Renting Home Staging Accessories
Recently, I was asked a question by a blog reader that I thought was important to highlight, because it is very common that you are not charging what you should be when you are first starting out in your home staging business. This is a very common cause of why people lose money on their business:
I am an interior designer and have been home staging for about two years for a local realtor. Typically, I use what the home owner has to stage, but occasionally I will stage empty homes. The realtor will ask me to accessorize the kitchen, laundry room, and bathrooms. We don’t bring in any furniture. I charge hourly for my design time, but haven’t been charging a rental fee for the use of my accessories. Most of the vacant homes have sold quickly, but lately a few have remained on the market and I’m low on inventory. Therefore, I’m going out and buying more accessories to stage with and I feel I’m losing money. What would be your advice on charging a rental fee for accessories and how should I best approach this with the realtor without losing their business? Thank you!
I See 3 Issues Here
Accessorizing the kitchen, laundry room, and bathrooms is not really staging. Staging is about creating the aspiring lifestyle that potential buyers want to live. Just by putting accessories in the home simply is not enough to create that lifestyle the buyers want to buy into.
Jill is already losing money by not charging for the rental of her home staging accessories. Anything you are using in the home should be included in your pricing. So you are already losing money by comping those items for your real estate agents.
Jill now needs to charge clients what she hadn’t been but should’ve been charging and she is afraid to make clients angry and lose their businesses.
Pricing Your Home Staging Inventory Rental
In general, you will want to look at how quickly you can get back your initial return on this investment to determine a percentage to charge. Generally, I see people fluctuate between 15% to 30%.
The full calculation can be complicated because you need to factor in your overhead and operating expenses into your job costs, not just purely what it costs to stage this one house. So right out of the gate, you are already losing money because you are only charging for the labor costs. The other major issue is depreciation. The moment you left the store with your new inventory, it immediately depreciates. You will never be able to sell it for the price you bought it for, and every year you own it, it depreciates even more.
Ultimately, this is a conversation best to have with your CPA and bookkeeper because they will be familiar with your finances and your business model. A depreciation schedule may be needed and your CPA and bookkeeper should be able to help you find a break-even number for your work to calculate your job costs appropriately.
When to Raise Prices
There are many ways to raise your price. I recommend doing it gradually, like 5-10% over a period of time. If the price is raised too quickly, clients will balk and often leave, because they are not seeing the value being added to justify the price increase in such a short time period.
Now is always better than later.
When clients complain, you can explain that the cost of doing business has increased. While you may need to eat some costs in the short term, it is still better than not raising your prices at all.
Are You Working with Your Ideal Client?
The other issue here is if you are working with your ideal clients.

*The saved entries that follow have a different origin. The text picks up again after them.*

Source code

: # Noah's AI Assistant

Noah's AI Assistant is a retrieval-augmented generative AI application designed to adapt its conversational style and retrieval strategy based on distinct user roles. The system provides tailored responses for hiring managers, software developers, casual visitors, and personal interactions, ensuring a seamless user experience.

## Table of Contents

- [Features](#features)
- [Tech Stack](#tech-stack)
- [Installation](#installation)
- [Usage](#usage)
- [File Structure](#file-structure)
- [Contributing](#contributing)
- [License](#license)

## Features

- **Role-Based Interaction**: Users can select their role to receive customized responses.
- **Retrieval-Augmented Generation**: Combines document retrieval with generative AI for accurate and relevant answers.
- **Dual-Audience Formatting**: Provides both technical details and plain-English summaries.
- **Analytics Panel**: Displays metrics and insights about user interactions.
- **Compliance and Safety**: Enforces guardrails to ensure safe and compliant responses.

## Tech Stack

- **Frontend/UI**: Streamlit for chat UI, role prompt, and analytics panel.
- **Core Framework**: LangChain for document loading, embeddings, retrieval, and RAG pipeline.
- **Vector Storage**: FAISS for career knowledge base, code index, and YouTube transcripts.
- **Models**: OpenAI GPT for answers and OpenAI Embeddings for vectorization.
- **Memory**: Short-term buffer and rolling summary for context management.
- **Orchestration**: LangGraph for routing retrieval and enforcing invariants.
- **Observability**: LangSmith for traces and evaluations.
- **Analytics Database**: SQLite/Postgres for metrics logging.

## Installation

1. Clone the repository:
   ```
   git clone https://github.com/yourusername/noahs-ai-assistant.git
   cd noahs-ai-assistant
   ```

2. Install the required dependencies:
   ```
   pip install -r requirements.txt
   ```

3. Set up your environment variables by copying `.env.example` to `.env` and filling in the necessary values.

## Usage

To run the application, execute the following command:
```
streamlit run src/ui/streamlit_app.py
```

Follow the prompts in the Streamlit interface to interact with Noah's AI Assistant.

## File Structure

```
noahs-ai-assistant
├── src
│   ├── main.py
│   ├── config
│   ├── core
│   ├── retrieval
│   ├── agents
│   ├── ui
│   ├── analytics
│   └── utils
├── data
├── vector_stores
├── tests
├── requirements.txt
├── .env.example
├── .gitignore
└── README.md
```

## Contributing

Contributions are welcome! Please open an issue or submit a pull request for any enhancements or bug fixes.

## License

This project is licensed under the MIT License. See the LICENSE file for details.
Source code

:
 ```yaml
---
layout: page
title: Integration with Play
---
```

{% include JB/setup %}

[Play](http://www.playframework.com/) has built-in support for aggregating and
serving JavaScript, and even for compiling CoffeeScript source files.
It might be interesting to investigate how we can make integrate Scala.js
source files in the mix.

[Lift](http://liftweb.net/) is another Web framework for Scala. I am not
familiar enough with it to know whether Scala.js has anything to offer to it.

If your clients will leave simply because you raised your price, they are not a great fit for you. Because if someone cheaper comes along, you will be replaced anyway.
In order for you to have longevity in the marketplace, you need to stop thinking about competing based on price. You have to compete base on the value you provide to your clients. This goes back to issue number one: what you are providing is not staging. In order for your clients to stay loyal to you, they have to see the value you bring to the table.
Simply by adding accessories to non-essential rooms in a vacant home does not add to the overall appeal of the home too much. And it’s easy to do enough that you can be easily replaced by someone cheaper.
If you want to add home staging as an additional stream of income as an interior designer, I recommend having a firm grasp of what home staging truly is and how you can incorporate it into your existing business model successfully.
Ultimately, clients are not just hiring someone who can place accessories into the home. They are hiring experiences and expertise. Those are what make you unique and valuable in their home selling process. Leverage that!